Different organization. When work moves from Company A's agents to Company B's agents, that's a handoff across a real boundary. Company B should verify the work against Company A's public key before acting on it. They don't share governance. They shouldn't share a trust instance.
Different customer. Multi-tenant products need per-customer isolation. Customer A's agent workflows must not commingle with Customer B's -- not their data, not their approval chains, not their audit trails.
Different regulatory environment. Clinical workflows that touch patient data need stricter policy than internal product work. The key management, the approval requirements, the storage policy -- all different. A single trust domain can't express that cleanly.

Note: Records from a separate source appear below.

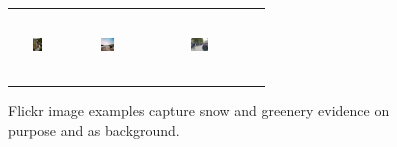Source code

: \documentclass[10pt]{article}
\begin{document}
\begin{figure}[th]
{{\begin{center}
\begin{tabular}{@{}c@{\,\,\,}c@{\,\,\,}c@{\,\,\,}c@{\,\,\,}}
\includegraphics[width=0.19\textwidth, height=0.7in]{image/waterfallgreen.jpg} &
\includegraphics[width=0.19\textwidth, height=0.7in]{image/dogtree.jpg} &
\includegraphics[width=0.19\textwidth, height=0.7in]{image/humantree.jpg} \\
\end{tabular}
\end{center}
}}
\caption{Flickr image examples capture snow and greenery evidence on purpose and as background.}
\label{fig:flickrexp}
\end{figure}
\end{document}
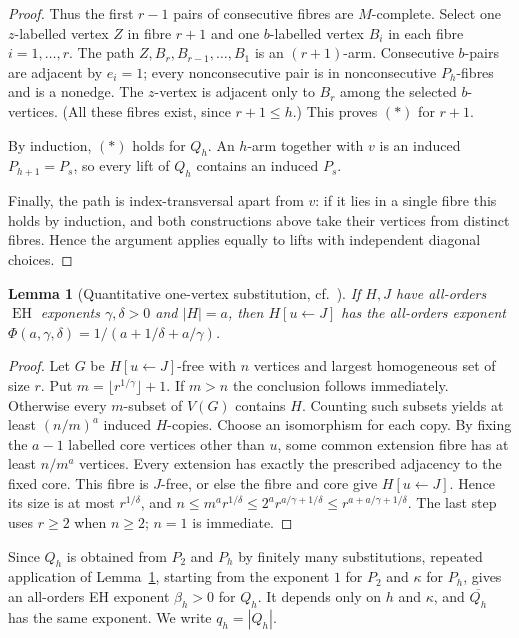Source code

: \documentclass[11pt,a4paper]{article}
\newtheorem{lemma}[theorem]{Lemma}
\theoremstyle{definition}
\theoremstyle{remark}
\numberwithin{equation}{section}
\begin{document}
\begin{proof}
Thus the first \(r-1\) pairs of consecutive fibres are \(M\)-complete. Select one \(z\)-labelled vertex \(Z\) in fibre \(r+1\) and one \(b\)-labelled vertex \(B_{i}\) in each fibre \(i=1,\ldots,r\). The path \(Z,\allowbreak B_{r},\allowbreak B_{r-1},\ldots,B_{1}\) is an \((r+1)\)-arm. Consecutive \(b\)-pairs are adjacent by \(e_{i}=1\); every nonconsecutive pair is in nonconsecutive \(P_{h}\)-fibres and is a nonedge. The \(z\)-vertex is adjacent only to \(B_{r}\) among the selected \(b\)-vertices. (All these fibres exist, since \(r+1\le h\).) This proves \((\ast)\) for \(r+1\).

By induction, \((\ast)\) holds for \(Q_{h}\). An \(h\)-arm together with \(v\) is an induced \(P_{h+1}=P_{s}\), so every lift of \(Q_h\) contains an induced \(P_s\).

Finally, the path is index-transversal apart from \(v\): if it lies in a single fibre this holds by induction, and both constructions above take their vertices from distinct fibres. Hence the argument applies equally to lifts with independent diagonal choices.


\end{proof}
\begin{lemma}[Quantitative one-vertex substitution, cf.\ \cite{aps}]\label{lem:substitution}
If \(H,\allowbreak J\) have all-orders \(\operatorname{EH}\) exponents \(\gamma,\allowbreak \delta>0\) and \(|H|=a\), then \(H[u\leftarrow J]\) has the all-orders exponent \(\Phi(a,\allowbreak \gamma,\allowbreak \delta) = 1/(a+1/\delta+a/\gamma)\).
\end{lemma}\begin{proof}
Let \(G\) be \(H[u\leftarrow J]\)-free with \(n\) vertices and largest homogeneous set of size \(r\). Put \(m=\lfloor r^{1/\gamma}\rfloor+1\). If \(m>n\) the conclusion follows immediately. Otherwise every \(m\)-subset of \(V(G)\) contains \(H\). Counting such subsets yields at least \((n/m)^{a}\) induced \(H\)-copies. Choose an isomorphism for each copy. By fixing the \(a-1\) labelled core vertices other than \(u\), some common extension fibre has at least \(n/m^{a}\) vertices. Every extension has exactly the prescribed adjacency to the fixed core. This fibre is \(J\)-free, or else the fibre and core give \(H[u\leftarrow J]\). Hence its size is at most \(r^{1/\delta}\), and \(n \le\allowbreak  m^{a} r^{1/\delta} \le\allowbreak  2^{a} r^{a/\gamma+1/\delta} \le\allowbreak  r^{a+a/\gamma+1/\delta}\). The last step uses \(r\ge\allowbreak 2\) when \(n\ge\allowbreak 2\); \(n=1\) is immediate.
\end{proof}
Since \(Q_h\) is obtained from \(P_2\) and \(P_h\) by finitely many substitutions, repeated application of Lemma~\ref{lem:substitution}, starting from the exponent \(1\) for \(P_2\) and \(\kappa\) for \(P_h\), gives an all-orders EH exponent \(\beta_{h}>0\) for \(Q_{h}\). It depends only on \(h\) and \(\kappa\), and \(\overline{Q_h}\) has the same exponent. We write \(q_{h}=|Q_{h}|\).
\end{document}
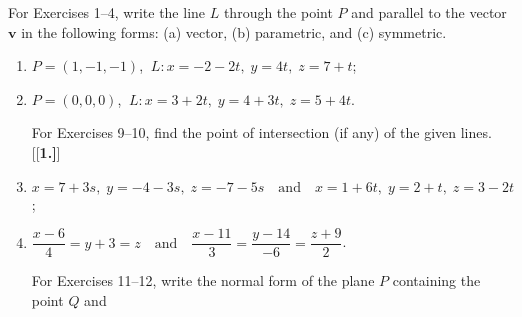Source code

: \centerline{}\label{sec1dot5}
\par\noindent For Exercises 1--4, write the line $L$ through the point $P$ and parallel to the vector $\mathbf{v}$ in the
 following forms: (a) vector, (b) parametric, and (c) symmetric.
\begin{enumerate}[\bfseries 1.]
\par\noindent For Exercises 5--6, write the line $L$ through the points $\ssub{P}{1}$ and $\ssub{P}{2}$ in parametric
form.
[{[\bfseries 1.]}]
\par\noindent For Exercises 7--8, (a) find the distance $d$ from the point $P$ to the line $L$ (b) find the orthogonal projection of $P$ to $L$
[{[\bfseries 1.]}]
 \item $P = (1,-1,-1)$, $~L: x = -2 - 2t, \; y = 4t, \; z = 7 + t$;
 \item $P = (0,0,0)$, $~L: x = 3 + 2t, \; y = 4 + 3t, \; z = 5 + 4t$.
\par\noindent For Exercises 9--10, find the point of intersection (if any) of the given lines.
[{[\bfseries 1.]}]
 \item $x = 7 + 3s, \; y = -4 - 3s, \; z = -7 - 5s \quad \text{and} \quad x = 1 + 6t, \; y = 2 + t, \; z = 3 - 2t$;
 \item $\dfrac{x - 6}{4} = y + 3 = z \quad \text{and} \quad \dfrac{x - 11}{3} = \dfrac{y - 14}{-6} =
  \dfrac{z + 9}{2}$.
\par\noindent For Exercises 11--12, write the normal form of the plane $P$ containing the point $Q$ and

\end{enumerate}
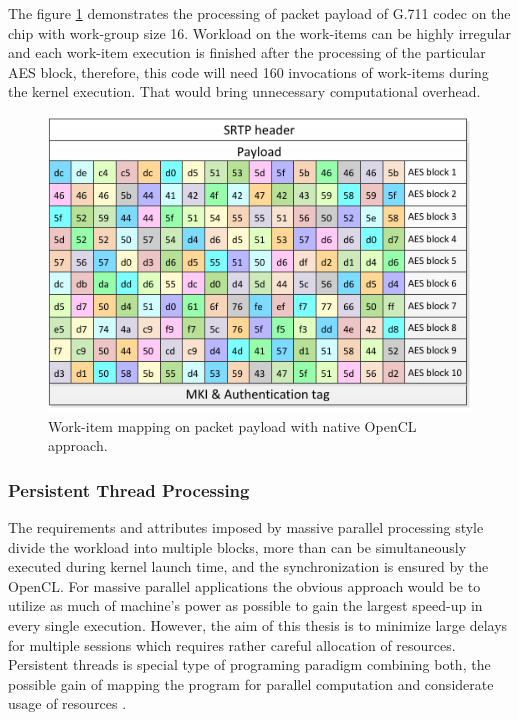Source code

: The figure \ref{mp_payload} demonstrates the processing of packet payload of 
G.711 codec on the chip with work-group size 16. Workload on the work-items can
be highly irregular and each work-item execution is finished after the 
processing of the particular AES block, therefore, this code will need 160
invocations of work-items during the kernel execution. That would bring
unnecessary computational overhead.    

\begin{figure}[H]
\centering
\includegraphics[width=13cm]{fig/packet_mp.pdf}
\caption{Work-item mapping on packet payload with native OpenCL approach.}
\label{mp_payload}
\end{figure}



\subsubsection*{Persistent Thread Processing}
The requirements and attributes imposed by massive parallel processing
style divide the workload into multiple blocks, more than can be simultaneously
executed during kernel launch time, and the synchronization is ensured by the
OpenCL. For massive parallel applications the obvious approach would be to 
utilize as much of machine's power as possible to gain the largest speed-up in 
every single execution. However, the aim of this thesis is to minimize large 
delays for multiple sessions which requires rather careful allocation of
resources. Persistent threads is special type of programing paradigm combining 
both, the possible gain of mapping the program for parallel computation and
considerate usage of resources \cite{pt}.

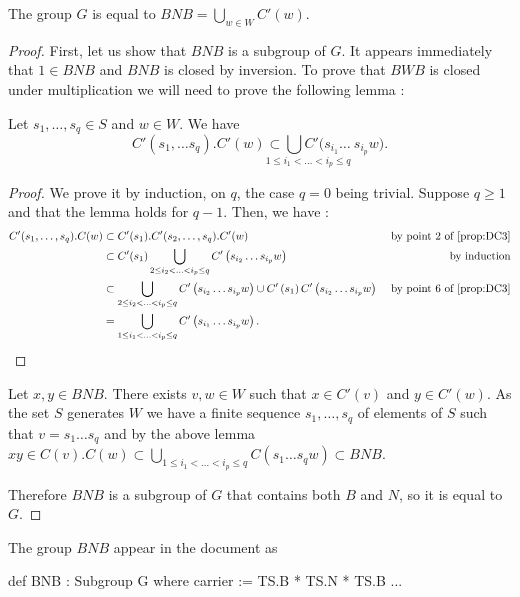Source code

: \begin{theoreme} \label{thm:DCD}
    The group $G$ is equal to $B N B = \bigcup_{w \in W} C'\left( w \right)$.
\end{theoreme}

\begin{proof}
    First, let us show that $BNB$ is a subgroup of $G$. It appears immediately that $1 \in BNB$ and $BNB $ is closed by inversion. To prove that $BWB$ is closed under multiplication we will need to prove the following lemma : 
\begin{lemme} \label{lem:BWB}
    Let $s_1, \ldots,s_q \in S$ and $w \in W$. We have
    \[
        C'\left( s_1,\ldots s_q \right). C'(w) \underset{1\le i_1 < ... < i_p \le q}{\subset \bigcup C' ( s_{i_1}\ldots }\ s_{i_p} w )
    .\] 
\end{lemme} 
\begin{proof}
    We prove it by induction, on $q$, the case $q=0$ being trivial. Suppose $q \ge 1 $ and that the lemma holds for $q -1$. Then, we have :
    \begin{align*}
        C'(s_1,\ldots,s_q). C(w) &\subset C'(s_1).C'(s_2,\ldots,s_q).C'(w) &\text{ by point 2 of \ref{prop:DC3}}\\
                                 &\subset C'(s_1) \bigcup_{2\le i_2 < ... < i_p \le q} C'\left( s_{i_2}\ldots s_{i_p} w \right)& \text{ by induction}\\
                                 & \subset \bigcup_{2\le i_2 < ... < i_p \le q} C'\left( s_{i_2}\ldots s_{i_p} w \right) \cup C'\left( s_1 \right)C'\left( s_{i_2}\ldots s_{i_p} w \right) & \text{ by point 6 of \ref{prop:DC3}}\\
                                 &= \bigcup_{1\le i_1 < ... < i_p \le q} C'\left( s_{i_1}\ldots s_{i_p} w \right)
    .\end{align*}
\end{proof}


Let $x,y \in BNB$. There exists $v,w \in W$ such that $x \in C'(v)$ and $y \in C'(w)$. As the set $S$ generates $W$ we have a finite sequence $s_1,\ldots,s_q$ of elements of $S$ such that $v = s_1 \ldots s_q$ and by the above lemma $xy \in C(v).C(w) \subset \bigcup_{1 \le i_1 < ... < i_p \le q} C(s_1\ldots s_q w) \subset BNB$.

Therefore $BNB$ is a subgroup of $G$ that contains both $B$ and $N$, so it is equal to $G$.
\end{proof}

The group $BNB$ appear in the document  as 
\begin{leancode}
def BNB : Subgroup G where
  carrier := TS.B *  TS.N * TS.B
  ...
\end{leancode}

Different owner. If an external contractor is running agents on your behalf, their agents should have their own trust domain. Their keys, their liability, their audit trail. The work they deliver to you arrives as a signed handoff you verify against their public key.
Everything else -- multiple agents on the same team, subagents spawned dynamically, tool-calling agents within one product -- belongs in one trust domain.
The subagent question
The sharpest test of this model is dynamic subagent spawning. When a coder agent creates a frontend subagent, a backend subagent, and a test runner, should each get its own trust domain?
No -- and the reason is practical. If each spawned subagent requires provisioning a new keypair, defining policy, and establishing trust links, you've added thirty seconds of overhead to every agent spawn. For subagents that exist for an hour to complete a task, this is wrong.
The right model: subagents are child identities within the parent's trust domain. They get a unique actor URI, a parent reference, and inherited policy. They attest their own work with their own actor identity. But they share the governance environment of their parent, and the workflow graph shows them as connected nodes rather than isolated actors.
Spawning stays cheap. The workflow stays coherent. The audit trail stays intact.
The governance you actually get
When the model is right -- one trust domain per governance boundary, many agents within it -- the operational story changes:
One place to see what all your agents are doing. One policy to maintain. One set of keys to rotate. One view of pending authorizations. One command to verify any workflow, however many agents contributed to it.
The fintech team rebuilt their model on this approach. Six months later, the next audit took an afternoon.